In the memo he says that, “As currently proposed, the new school will require the construction of a multi-story building and parking structure, resulting in the total elimination of the Foster Field greenspace.”
He adds, “Staff is concerned that the scale of the proposed structures relative to the limited space on site will create numerous issues including loss of greenspace, loss of mature trees, security/safety issues, traffic congestion and an urban density that is out of scale and character with the surrounding neighborhood.”
He suggests that demolishing the existing Fleetwood-Jourdain Center and constructing a new joint facility under one roof could “improve site utilization, reduce density, share resources where possible, eliminate service duplication, construct a facility that better responds to community needs, maintain open greenspace and consolidate parking needs.”
The city owns the land on which the community center is located, but Foster Field — while it has been operated for decades as a city park facility — is owned by the school district.
The school district has pledged to open the new school in time for the 2024-25 school year, and Cordogan Clark is proposing to complete the feasibility study work for including a new recreation center in the plans by the middle of November this year.

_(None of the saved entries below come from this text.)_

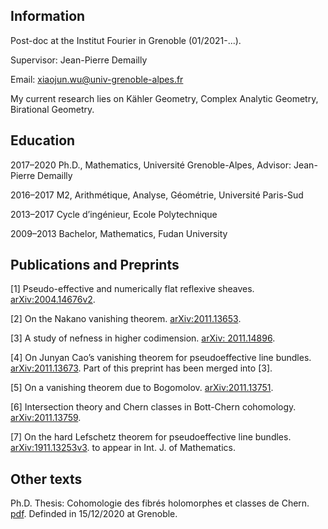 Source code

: ## Information

Post-doc at the Institut Fourier in Grenoble (01/2021-...).

Supervisor: Jean-Pierre Demailly

Email: [xiaojun.wu@univ-grenoble-alpes.fr](xiaojun.wu@univ-grenoble-alpes.fr)

My current research lies on Kähler Geometry,  Complex Analytic Geometry,  Birational Geometry.

## Education

2017–2020 Ph.D., Mathematics, Université Grenoble-Alpes, Advisor: Jean-Pierre Demailly

2016–2017 M2, Arithmétique, Analyse, Géométrie, Université Paris-Sud

2013–2017 Cycle d’ingénieur, Ecole Polytechnique

2009–2013 Bachelor, Mathematics, Fudan University 

## Publications and Preprints

[1] Pseudo-effective and numerically flat reflexive sheaves. [arXiv:2004.14676v2](https://arxiv.org/abs/2004.14676).
 
[2] On the Nakano vanishing theorem. [arXiv:2011.13653](https://arxiv.org/abs/2011.13653).

[3] A study of nefness in higher codimension. [arXiv: 2011.14896](https://arxiv.org/abs/2011.14896).

[4] On Junyan Cao’s vanishing theorem for pseudoeffective line bundles. [arXiv:2011.13673](https://arxiv.org/abs/2011.13673). Part of this preprint has been merged into [3].

[5] On a vanishing theorem due to Bogomolov. [arXiv:2011.13751](https://arxiv.org/abs/2011.13751).

[6] Intersection theory and Chern classes in Bott-Chern cohomology. [arXiv:2011.13759](https://arxiv.org/abs/2011.13759).

[7] On the hard Lefschetz theorem for pseudoeffective line bundles. [arXiv:1911.13253v3](https://arxiv.org/abs/1911.13253). to appear in Int. J. of Mathematics.

## Other texts

Ph.D. Thesis: Cohomologie des fibrés holomorphes et classes de Chern. [pdf](https://hal.archives-ouvertes.fr/tel-03145126). Definded in 15/12/2020 at Grenoble.
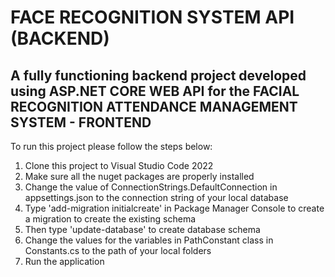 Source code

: # FACE RECOGNITION SYSTEM API (BACKEND)

## A fully functioning backend project developed using ASP.NET CORE WEB API for the FACIAL RECOGNITION ATTENDANCE MANAGEMENT SYSTEM - FRONTEND

To run this project please follow the steps below:

1. Clone this project to Visual Studio Code 2022 
2. Make sure all the nuget packages are properly installed
3. Change the value of ConnectionStrings.DefaultConnection in appsettings.json to the connection string of your local database
4. Type 'add-migration initialcreate' in Package Manager Console to create a migration to create the existing schema
5. Then type 'update-database' to create database schema
6. Change the values for the variables in PathConstant class in Constants.cs to the path of your local folders
6. Run the application
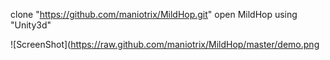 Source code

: clone  "https://github.com/maniotrix/MildHop.git"
open MildHop using "Unity3d"

![ScreenShot](https://raw.github.com/maniotrix/MildHop/master/demo.png
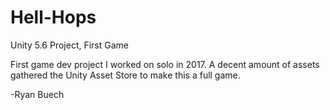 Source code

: # Hell-Hops
Unity 5.6 Project, First Game

First game dev project I worked on solo in 2017.
A decent amount of assets gathered the Unity Asset Store to make this a full game.

-Ryan Buech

Its proposal includes holding a number of town hall meetings with neighborhood residents and hiring another consulting firm to explore the feasibility of including a swimming pool in the new recreation center.
The city staff memo does not provide any cost estimates for building a new rec center or how it would be funded, although such projects typically are funded through the issuance of general obligation bonds.
Update 8/9/22: The memorandum of understanding with the school district and the agreement with Cordogan Clark were approved on a 4-0 vote by the Administration and Public Works Committee.
Ald. Jonathan Nieuwsma (4th) called it “a great idea,” saying collaboration between the city and schools would benefit the whole community.
The full City Council approved the proposals without discussion on its consent agenda.